Monday, July 19, 2010

Optimizing, Obfuscating, and Shrinking your Android Applications with ProGuard

Obfu-what? Right, there's a lot of technical terms there, and you may not know what they mean. I'm going to describe a way for you to shrink the size of your Android applications in half, optimize them to make them run faster, and obfuscate them to make it harder for others to reverse engineer your code.

What we'll do is use a Java program called ProGuard to apply its magic to your program's code, during the build process. To do this we'll use an Ant script to build the program, and add our extra steps into the regular build process.

Why do it?

The short answer is that your code will be smaller and faster. How much smaller and faster depends, but in general you'll find your code will be a lot smaller and a little faster. There are three key functions that ProGuard will do. Much of the text below is taken from the ProGuard website.

You may hear the term obfuscation to describe all three processes. Actually, obfuscation is just one form of the processes that a program such as ProGuard does. Instead of saying "shrink, obfuscate, and optimize", we'll just use the simple term of obfuscation to describe all three in this blog.

Shrinking

Java source code (.java files) is typically compiled to bytecode (.class files). Bytecode is more compact than Java source code, but it may still contain a lot of unused code, especially if it includes program libraries. Shrinking programs such as ProGuard can analyze bytecode and remove unused classes, fields, and methods. The program remains functionally equivalent, including the information given in exception stack traces.

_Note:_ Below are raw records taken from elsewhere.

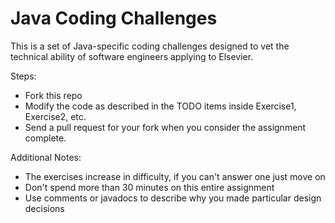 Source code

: # Java Coding Challenges

This is a set of Java-specific coding challenges designed to vet the technical ability of software engineers applying to Elsevier.

Steps:

- Fork this repo
- Modify the code as described in the TODO items inside Exercise1, Exercise2, etc.
- Send a pull request for your fork when you consider the assignment complete.

Additional Notes:

- The exercises increase in difficulty, if you can't answer one just move on
- Don't spend more than 30 minutes on this entire assignment
- Use comments or javadocs to describe why you made particular design decisions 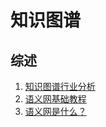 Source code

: # 知识图谱
## 综述
1. [知识图谱行业分析](kg-industry.md)
1. [语义网基础教程](a-semantic-web-primer.md)
1. [语义网是什么？](what-is-semantic-web.md)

For a realistic example, take the following code:
    if (Config.LOGGING)
    {
        TestClass test = new TestClass();
        Log.d(TAG"[onCreate] testClass=" + test);
    }
The above code is a typical scenario during development. You create code like this to help debug and test your code. Before releasing the final product, though, you set Config.LOGGING to false, so it doesn't execute. The problem is, this code is still in your application. It makes it bigger, and may cause potential security issues by including code which should never be seen by a snooping hacker.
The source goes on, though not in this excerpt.